Apr
21

Former MLB Scout, Curtis Dishman Transitions To Player Representation

Cincinnati Reds starting pitcher Tony Cingrani throws against the Tampa Bay Rays during the third inning at Great American Ball Park. Mandatory Credit: David Kohl-USA TODAY Sports

Cincinnati Reds starting pitcher Tony Cingrani is represented by Curtis Dishman. Photo Credit: David Kohl-USA TODAY Sports

It is unusual for an agent in any sport to have had a long and successful career as a professional scout prior to breaking into player representation. However, it may actually make sense because a scout’s role is to analyze the skills and potential of amateur athletes. That same eye for talent is necessary to determine what players are worth an agent’s initial investment during the recruiting process. This is especially true in MLB because it can take many years before a player is called up to the big leagues and the majority of players never get that opportunity.

Curtis Dishman, president and CEO of Dishman Sports Group, had a successful 15-year career as a major league scout before becoming an MLBPA certified agent. He worked for the Seattle Mariners, Boston Red Sox and Detroit Tigers. In a recent interview, Dishman explained his previous experience assisting his former employers draft players that he had scouted. “When I was in Detroit we drafted Justin Verlander. When I was in Boston we drafted Jon Lester and Jonathan Papelbon.”

It is no surprise one of Dishman’s current clients is a young pitcher with star potential, Tony Cingrani (Cincinnati Reds).
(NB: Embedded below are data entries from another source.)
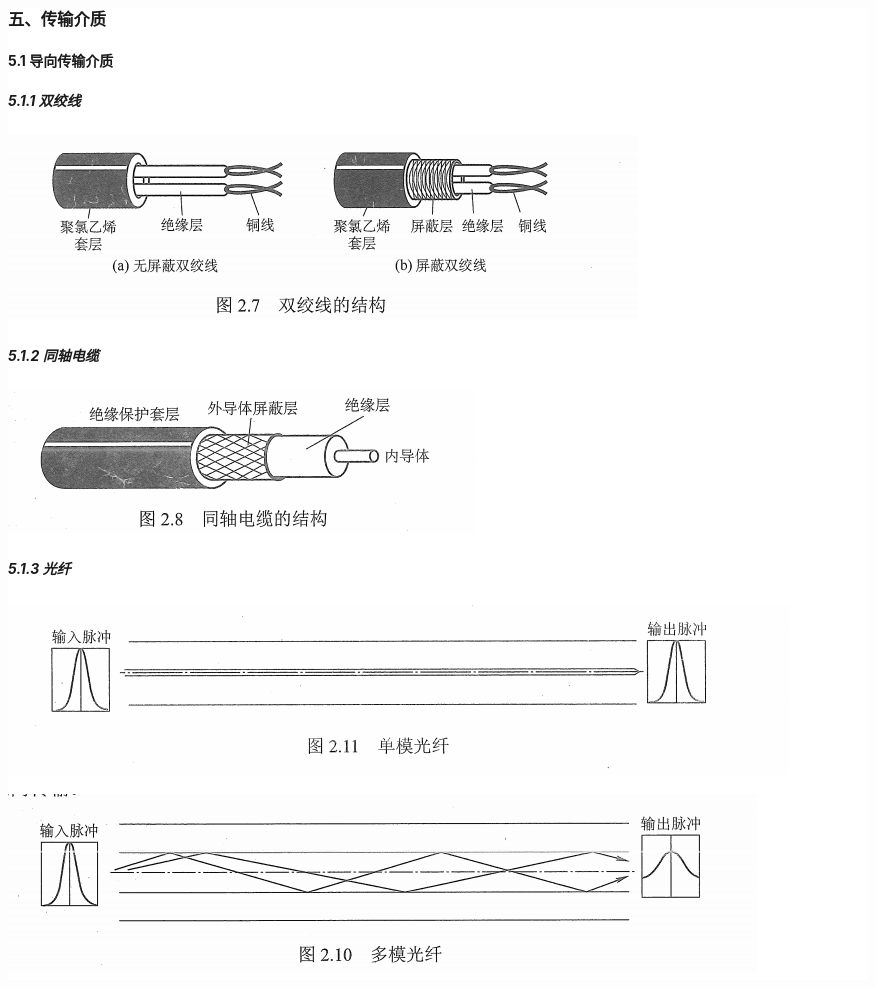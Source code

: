 ### 五、传输介质

#### 5.1 导向传输介质

##### 5.1.1 双绞线

![image-20221103153209603](./assets/net_shuangjiaoxian.png)

##### 5.1.2 同轴电缆

![image-20221103153243286](./assets/net_tongzhou_dianlan.png)

##### 5.1.3 光纤

![image-20221103153525938](./assets/net_danmo_guangxian.png)

![image-20221103153556919](./assets/net_duomo_guangxian.png)
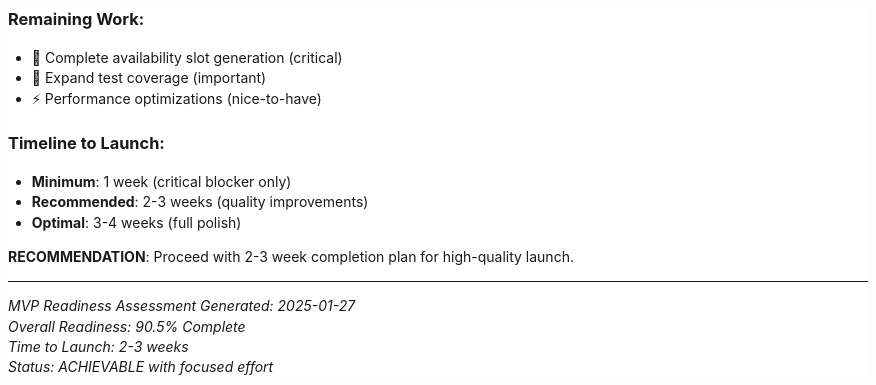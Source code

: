 ### Remaining Work:
- 🔧 Complete availability slot generation (critical)
- 🧪 Expand test coverage (important)
- ⚡ Performance optimizations (nice-to-have)

### Timeline to Launch:
- **Minimum**: 1 week (critical blocker only)
- **Recommended**: 2-3 weeks (quality improvements)
- **Optimal**: 3-4 weeks (full polish)

**RECOMMENDATION**: Proceed with 2-3 week completion plan for high-quality launch.

---

*MVP Readiness Assessment Generated: 2025-01-27*  
*Overall Readiness: 90.5% Complete*  
*Time to Launch: 2-3 weeks*  
*Status: ACHIEVABLE with focused effort*

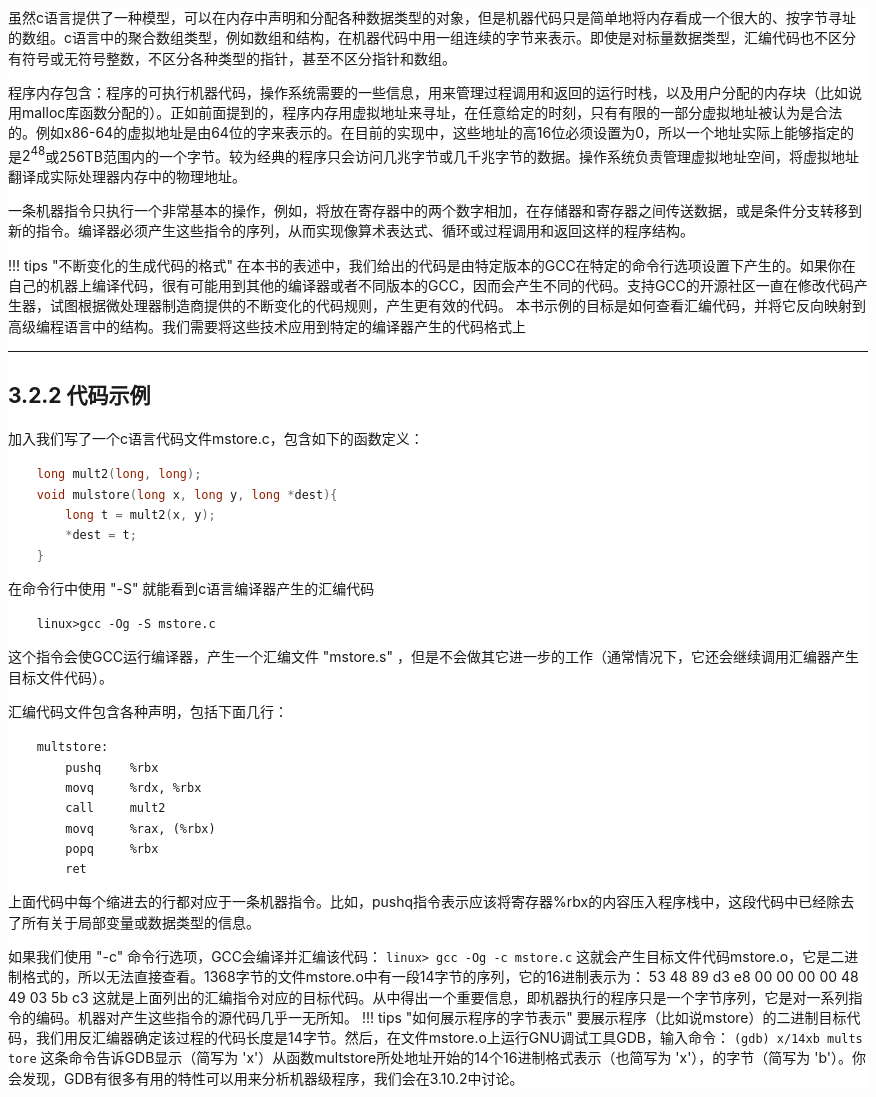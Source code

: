 虽然c语言提供了一种模型，可以在内存中声明和分配各种数据类型的对象，但是机器代码只是简单地将内存看成一个很大的、按字节寻址的数组。c语言中的聚合数组类型，例如数组和结构，在机器代码中用一组连续的字节来表示。即使是对标量数据类型，汇编代码也不区分有符号或无符号整数，不区分各种类型的指针，甚至不区分指针和数组。

程序内存包含：程序的可执行机器代码，操作系统需要的一些信息，用来管理过程调用和返回的运行时栈，以及用户分配的内存块（比如说用malloc库函数分配的）。正如前面提到的，程序内存用虚拟地址来寻址，在任意给定的时刻，只有有限的一部分虚拟地址被认为是合法的。例如x86-64的虚拟地址是由64位的字来表示的。在目前的实现中，这些地址的高16位必须设置为0，所以一个地址实际上能够指定的是$2^{48}$或256TB范围内的一个字节。较为经典的程序只会访问几兆字节或几千兆字节的数据。操作系统负责管理虚拟地址空间，将虚拟地址翻译成实际处理器内存中的物理地址。

一条机器指令只执行一个非常基本的操作，例如，将放在寄存器中的两个数字相加，在存储器和寄存器之间传送数据，或是条件分支转移到新的指令。编译器必须产生这些指令的序列，从而实现像算术表达式、循环或过程调用和返回这样的程序结构。

!!! tips "不断变化的生成代码的格式"
    在本书的表述中，我们给出的代码是由特定版本的GCC在特定的命令行选项设置下产生的。如果你在自己的机器上编译代码，很有可能用到其他的编译器或者不同版本的GCC，因而会产生不同的代码。支持GCC的开源社区一直在修改代码产生器，试图根据微处理器制造商提供的不断变化的代码规则，产生更有效的代码。
    本书示例的目标是如何查看汇编代码，并将它反向映射到高级编程语言中的结构。我们需要将这些技术应用到特定的编译器产生的代码格式上

---

## 3.2.2 代码示例
加入我们写了一个c语言代码文件mstore.c，包含如下的函数定义：
```c
    long mult2(long, long);
    void mulstore(long x, long y, long *dest){
        long t = mult2(x, y);
        *dest = t;
    }
```

在命令行中使用 "-S" 就能看到c语言编译器产生的汇编代码
```
    linux>gcc -Og -S mstore.c
```
这个指令会使GCC运行编译器，产生一个汇编文件 "mstore.s" ，但是不会做其它进一步的工作（通常情况下，它还会继续调用汇编器产生目标文件代码）。

汇编代码文件包含各种声明，包括下面几行：
```
    multstore:
        pushq    %rbx
        movq     %rdx, %rbx
        call     mult2
        movq     %rax, (%rbx)
        popq     %rbx
        ret
```
上面代码中每个缩进去的行都对应于一条机器指令。比如，pushq指令表示应该将寄存器%rbx的内容压入程序栈中，这段代码中已经除去了所有关于局部变量或数据类型的信息。

如果我们使用 "-c" 命令行选项，GCC会编译并汇编该代码：
    ```
        linux> gcc -Og -c mstore.c
    ```
这就会产生目标文件代码mstore.o，它是二进制格式的，所以无法直接查看。1368字节的文件mstore.o中有一段14字节的序列，它的16进制表示为：
    53 48 89 d3 e8 00 00 00 00 48 49 03 5b c3
这就是上面列出的汇编指令对应的目标代码。从中得出一个重要信息，即机器执行的程序只是一个字节序列，它是对一系列指令的编码。机器对产生这些指令的源代码几乎一无所知。
!!! tips "如何展示程序的字节表示"
    要展示程序（比如说mstore）的二进制目标代码，我们用反汇编器确定该过程的代码长度是14字节。然后，在文件mstore.o上运行GNU调试工具GDB，输入命令：
        ```
            (gdb) x/14xb multstore
        ```
    这条命令告诉GDB显示（简写为 'x'）从函数multstore所处地址开始的14个16进制格式表示（也简写为 'x'），的字节（简写为 'b'）。你会发现，GDB有很多有用的特性可以用来分析机器级程序，我们会在3.10.2中讨论。
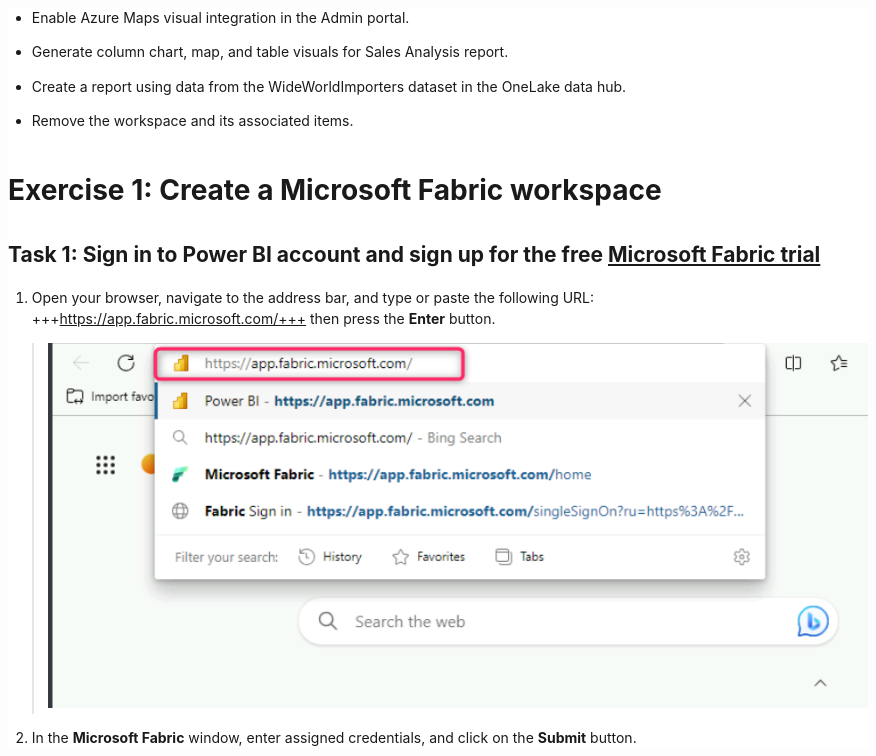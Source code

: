 - Enable Azure Maps visual integration in the Admin portal.

- Generate column chart, map, and table visuals for Sales Analysis
  report.

- Create a report using data from the WideWorldImporters dataset in the
  OneLake data hub.

- Remove the workspace and its associated items.

# **Exercise 1:** Create a Microsoft Fabric workspace

## **Task 1: Sign in to Power BI account and sign up for the free [Microsoft Fabric trial](https://learn.microsoft.com/en-us/fabric/get-started/fabric-trial)**

1.  Open your browser, navigate to the address bar, and type or paste
    the following URL: +++https://app.fabric.microsoft.com/+++ then
    press the **Enter** button.

> ![](./media/image1.png)

2.  In the **Microsoft Fabric** window, enter assigned credentials, and
    click on the **Submit** button.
Dishman also represents Peter Bourjos (St. Louis Cardinals outfielder). Cingrani was drafted in the 3rd round of the 2011 amateur draft. In 2013, Cingrani’s first real major league stint he had an impressive overall 2.92 ERA and posted a 7-4 record over 18 starts.

Dishman speaks highly of Cingrani. “He’s very unique. He’s able to pitch with mainly the fastball at the major league level . . . [h]e does it in a unique way. I think he throws [a] fastball over 80% of the time and guys just have a hard time seeing it.”